__GOAL OF THE EXERCISE__
Reproduce nothing but the closing run of lines: the line with "5. **Test build**" and each line that follows it to the end of the data.

__EXERCISE DATA__
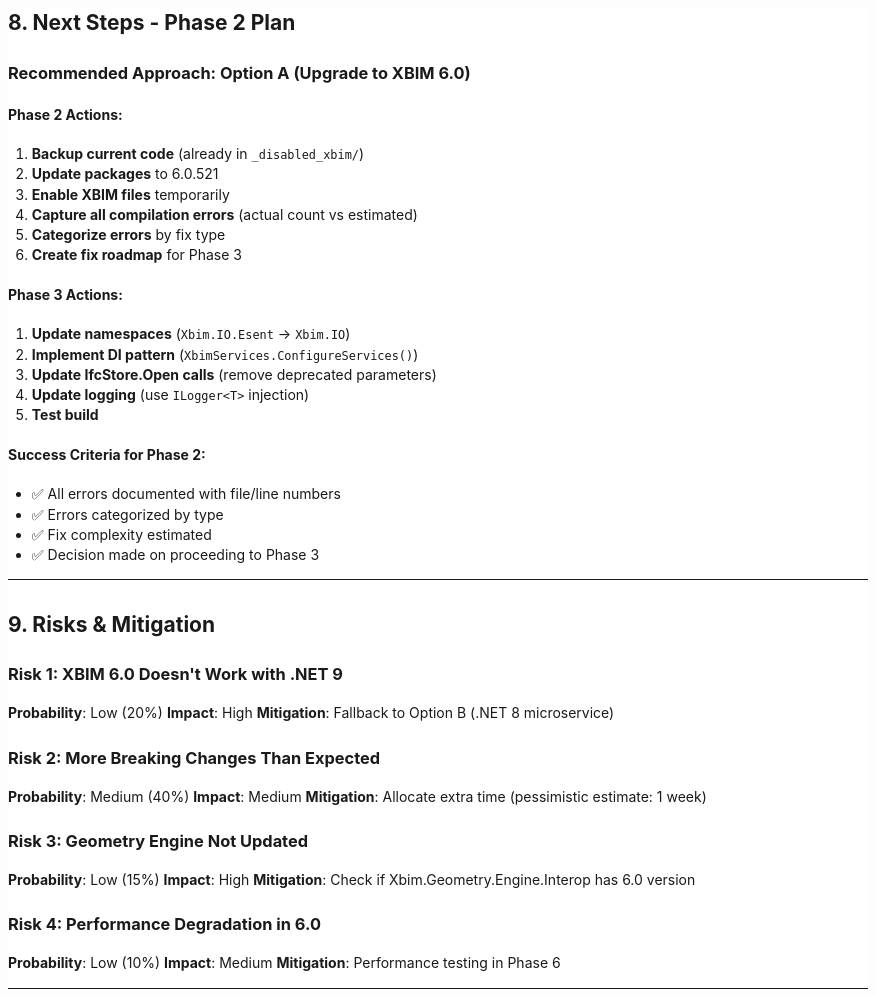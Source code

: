 
## 8. Next Steps - Phase 2 Plan

### Recommended Approach: Option A (Upgrade to XBIM 6.0)

#### Phase 2 Actions:
1. **Backup current code** (already in `_disabled_xbim/`)
2. **Update packages** to 6.0.521
3. **Enable XBIM files** temporarily
4. **Capture all compilation errors** (actual count vs estimated)
5. **Categorize errors** by fix type
6. **Create fix roadmap** for Phase 3

#### Phase 3 Actions:
1. **Update namespaces** (`Xbim.IO.Esent` → `Xbim.IO`)
2. **Implement DI pattern** (`XbimServices.ConfigureServices()`)
3. **Update IfcStore.Open calls** (remove deprecated parameters)
4. **Update logging** (use `ILogger<T>` injection)
5. **Test build**

#### Success Criteria for Phase 2:
- ✅ All errors documented with file/line numbers
- ✅ Errors categorized by type
- ✅ Fix complexity estimated
- ✅ Decision made on proceeding to Phase 3

---

## 9. Risks & Mitigation

### Risk 1: XBIM 6.0 Doesn't Work with .NET 9
**Probability**: Low (20%)
**Impact**: High
**Mitigation**: Fallback to Option B (.NET 8 microservice)

### Risk 2: More Breaking Changes Than Expected
**Probability**: Medium (40%)
**Impact**: Medium
**Mitigation**: Allocate extra time (pessimistic estimate: 1 week)

### Risk 3: Geometry Engine Not Updated
**Probability**: Low (15%)
**Impact**: High
**Mitigation**: Check if Xbim.Geometry.Engine.Interop has 6.0 version

### Risk 4: Performance Degradation in 6.0
**Probability**: Low (10%)
**Impact**: Medium
**Mitigation**: Performance testing in Phase 6

---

__RESULT OF THIS TASK__
5. **Test build**

#### Success Criteria for Phase 2:
- ✅ All errors documented with file/line numbers
- ✅ Errors categorized by type
- ✅ Fix complexity estimated
- ✅ Decision made on proceeding to Phase 3

---

## 9. Risks & Mitigation

### Risk 1: XBIM 6.0 Doesn't Work with .NET 9
**Probability**: Low (20%)
**Impact**: High
**Mitigation**: Fallback to Option B (.NET 8 microservice)

### Risk 2: More Breaking Changes Than Expected
**Probability**: Medium (40%)
**Impact**: Medium
**Mitigation**: Allocate extra time (pessimistic estimate: 1 week)

### Risk 3: Geometry Engine Not Updated
**Probability**: Low (15%)
**Impact**: High
**Mitigation**: Check if Xbim.Geometry.Engine.Interop has 6.0 version

### Risk 4: Performance Degradation in 6.0
**Probability**: Low (10%)
**Impact**: Medium
**Mitigation**: Performance testing in Phase 6

---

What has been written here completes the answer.